> **Task instructions**: Write down, unchanged, the entries from the first line through the line holding "Converting to reciprocal". Include no other line.

:: Materials provided

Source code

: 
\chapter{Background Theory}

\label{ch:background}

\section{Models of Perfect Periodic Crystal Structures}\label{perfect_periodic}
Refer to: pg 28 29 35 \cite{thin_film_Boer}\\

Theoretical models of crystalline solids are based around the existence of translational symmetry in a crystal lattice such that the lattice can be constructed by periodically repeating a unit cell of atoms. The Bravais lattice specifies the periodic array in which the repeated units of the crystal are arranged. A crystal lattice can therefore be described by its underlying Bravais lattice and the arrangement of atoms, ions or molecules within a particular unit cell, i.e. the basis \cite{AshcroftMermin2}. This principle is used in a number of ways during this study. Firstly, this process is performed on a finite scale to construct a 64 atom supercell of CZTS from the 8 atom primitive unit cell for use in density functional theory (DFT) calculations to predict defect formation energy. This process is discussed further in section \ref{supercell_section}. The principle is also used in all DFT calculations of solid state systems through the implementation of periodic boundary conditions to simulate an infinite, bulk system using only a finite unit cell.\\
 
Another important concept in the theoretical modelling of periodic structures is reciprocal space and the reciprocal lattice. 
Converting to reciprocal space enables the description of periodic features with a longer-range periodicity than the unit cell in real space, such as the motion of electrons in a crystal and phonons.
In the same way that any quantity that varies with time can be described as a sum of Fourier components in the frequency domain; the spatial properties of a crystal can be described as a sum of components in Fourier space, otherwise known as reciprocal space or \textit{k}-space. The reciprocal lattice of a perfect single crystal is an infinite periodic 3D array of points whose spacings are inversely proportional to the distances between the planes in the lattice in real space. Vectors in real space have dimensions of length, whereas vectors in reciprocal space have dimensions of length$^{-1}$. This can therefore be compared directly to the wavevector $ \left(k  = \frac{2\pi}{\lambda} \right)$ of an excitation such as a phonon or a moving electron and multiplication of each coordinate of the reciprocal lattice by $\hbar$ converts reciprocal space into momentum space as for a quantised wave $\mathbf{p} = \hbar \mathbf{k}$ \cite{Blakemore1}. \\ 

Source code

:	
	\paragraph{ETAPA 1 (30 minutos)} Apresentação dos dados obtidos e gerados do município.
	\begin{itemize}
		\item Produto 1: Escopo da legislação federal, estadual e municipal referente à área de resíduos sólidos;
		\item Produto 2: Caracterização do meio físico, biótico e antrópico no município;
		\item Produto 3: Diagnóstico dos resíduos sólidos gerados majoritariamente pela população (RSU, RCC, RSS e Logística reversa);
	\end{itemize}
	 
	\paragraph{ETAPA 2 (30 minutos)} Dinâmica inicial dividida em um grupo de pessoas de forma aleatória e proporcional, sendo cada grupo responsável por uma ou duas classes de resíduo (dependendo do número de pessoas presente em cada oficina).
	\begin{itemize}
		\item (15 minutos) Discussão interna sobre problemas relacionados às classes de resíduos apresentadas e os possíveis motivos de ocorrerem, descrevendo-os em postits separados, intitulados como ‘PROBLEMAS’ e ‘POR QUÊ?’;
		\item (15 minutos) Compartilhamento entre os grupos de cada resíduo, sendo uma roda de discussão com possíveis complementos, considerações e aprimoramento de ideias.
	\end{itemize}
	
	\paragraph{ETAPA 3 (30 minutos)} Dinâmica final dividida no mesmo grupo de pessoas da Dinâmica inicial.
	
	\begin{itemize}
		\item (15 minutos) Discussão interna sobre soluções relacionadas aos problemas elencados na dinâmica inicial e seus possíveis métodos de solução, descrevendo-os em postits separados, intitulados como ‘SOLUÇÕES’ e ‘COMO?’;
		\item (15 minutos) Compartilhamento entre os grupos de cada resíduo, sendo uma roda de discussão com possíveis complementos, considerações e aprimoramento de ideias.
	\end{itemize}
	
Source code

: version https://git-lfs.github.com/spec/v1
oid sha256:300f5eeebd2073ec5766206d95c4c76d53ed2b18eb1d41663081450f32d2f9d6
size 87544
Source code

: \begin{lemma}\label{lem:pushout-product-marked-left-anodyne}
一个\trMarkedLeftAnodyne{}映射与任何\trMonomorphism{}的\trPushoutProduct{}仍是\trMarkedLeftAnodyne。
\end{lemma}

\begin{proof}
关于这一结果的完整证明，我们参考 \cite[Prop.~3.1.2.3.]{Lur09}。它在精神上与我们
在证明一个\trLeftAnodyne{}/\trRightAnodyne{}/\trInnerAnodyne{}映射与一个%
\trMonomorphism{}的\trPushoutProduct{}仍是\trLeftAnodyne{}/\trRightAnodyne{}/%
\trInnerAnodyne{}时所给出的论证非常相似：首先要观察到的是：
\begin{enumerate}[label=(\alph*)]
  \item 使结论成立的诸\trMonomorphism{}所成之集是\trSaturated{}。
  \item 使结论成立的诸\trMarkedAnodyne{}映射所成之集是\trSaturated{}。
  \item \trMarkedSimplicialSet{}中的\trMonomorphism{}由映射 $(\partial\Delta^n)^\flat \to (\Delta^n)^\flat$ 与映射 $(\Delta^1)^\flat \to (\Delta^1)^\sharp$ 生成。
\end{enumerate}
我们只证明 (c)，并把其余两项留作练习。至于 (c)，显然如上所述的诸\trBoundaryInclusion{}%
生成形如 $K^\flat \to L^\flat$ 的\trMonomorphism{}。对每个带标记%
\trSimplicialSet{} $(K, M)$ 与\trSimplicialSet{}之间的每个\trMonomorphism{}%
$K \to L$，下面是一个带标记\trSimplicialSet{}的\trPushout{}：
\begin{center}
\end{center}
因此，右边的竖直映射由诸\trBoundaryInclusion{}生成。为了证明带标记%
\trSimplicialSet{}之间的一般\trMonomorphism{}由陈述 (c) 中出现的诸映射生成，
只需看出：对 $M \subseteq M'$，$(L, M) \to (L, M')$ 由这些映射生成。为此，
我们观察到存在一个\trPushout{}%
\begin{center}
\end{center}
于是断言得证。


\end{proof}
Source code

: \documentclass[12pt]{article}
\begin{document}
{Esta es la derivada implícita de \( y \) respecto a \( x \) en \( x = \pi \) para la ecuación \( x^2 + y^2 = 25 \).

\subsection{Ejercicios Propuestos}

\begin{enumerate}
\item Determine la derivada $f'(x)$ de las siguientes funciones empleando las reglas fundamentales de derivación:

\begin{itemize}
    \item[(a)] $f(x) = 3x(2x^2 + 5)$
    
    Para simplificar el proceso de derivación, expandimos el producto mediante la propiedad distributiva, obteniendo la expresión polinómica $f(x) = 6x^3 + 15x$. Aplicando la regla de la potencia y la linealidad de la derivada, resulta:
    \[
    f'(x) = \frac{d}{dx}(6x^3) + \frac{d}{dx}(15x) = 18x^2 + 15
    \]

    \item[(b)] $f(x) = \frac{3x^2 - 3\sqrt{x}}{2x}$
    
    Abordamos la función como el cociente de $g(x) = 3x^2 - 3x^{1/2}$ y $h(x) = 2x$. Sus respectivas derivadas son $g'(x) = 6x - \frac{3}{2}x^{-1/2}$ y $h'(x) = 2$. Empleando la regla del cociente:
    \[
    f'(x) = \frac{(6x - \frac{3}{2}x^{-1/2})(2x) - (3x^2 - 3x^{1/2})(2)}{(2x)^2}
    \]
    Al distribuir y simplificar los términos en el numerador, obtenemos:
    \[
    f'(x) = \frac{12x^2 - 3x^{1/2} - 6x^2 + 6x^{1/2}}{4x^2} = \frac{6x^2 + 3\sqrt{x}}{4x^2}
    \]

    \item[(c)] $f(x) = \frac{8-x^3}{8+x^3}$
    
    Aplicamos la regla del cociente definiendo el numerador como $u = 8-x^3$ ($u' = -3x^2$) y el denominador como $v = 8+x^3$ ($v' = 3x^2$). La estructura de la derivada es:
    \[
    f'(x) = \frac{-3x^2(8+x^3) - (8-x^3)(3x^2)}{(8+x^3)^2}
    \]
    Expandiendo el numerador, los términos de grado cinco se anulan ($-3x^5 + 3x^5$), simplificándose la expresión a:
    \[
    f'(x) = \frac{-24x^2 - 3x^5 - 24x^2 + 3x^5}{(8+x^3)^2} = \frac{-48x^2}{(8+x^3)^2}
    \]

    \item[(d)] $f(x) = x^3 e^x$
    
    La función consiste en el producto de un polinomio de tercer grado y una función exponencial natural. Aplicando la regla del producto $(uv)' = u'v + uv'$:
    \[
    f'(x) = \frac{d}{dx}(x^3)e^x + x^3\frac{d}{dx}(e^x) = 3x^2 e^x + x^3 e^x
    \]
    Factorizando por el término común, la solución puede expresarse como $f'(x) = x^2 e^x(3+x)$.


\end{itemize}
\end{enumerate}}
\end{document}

::::

> **Result for this task**:
Source code

: 
\chapter{Background Theory}

\label{ch:background}

\section{Models of Perfect Periodic Crystal Structures}\label{perfect_periodic}
Refer to: pg 28 29 35 \cite{thin_film_Boer}\\

Theoretical models of crystalline solids are based around the existence of translational symmetry in a crystal lattice such that the lattice can be constructed by periodically repeating a unit cell of atoms. The Bravais lattice specifies the periodic array in which the repeated units of the crystal are arranged. A crystal lattice can therefore be described by its underlying Bravais lattice and the arrangement of atoms, ions or molecules within a particular unit cell, i.e. the basis \cite{AshcroftMermin2}. This principle is used in a number of ways during this study. Firstly, this process is performed on a finite scale to construct a 64 atom supercell of CZTS from the 8 atom primitive unit cell for use in density functional theory (DFT) calculations to predict defect formation energy. This process is discussed further in section \ref{supercell_section}. The principle is also used in all DFT calculations of solid state systems through the implementation of periodic boundary conditions to simulate an infinite, bulk system using only a finite unit cell.\\
 
Another important concept in the theoretical modelling of periodic structures is reciprocal space and the reciprocal lattice. 
Converting to reciprocal space enables the description of periodic features with a longer-range periodicity than the unit cell in real space, such as the motion of electrons in a crystal and phonons.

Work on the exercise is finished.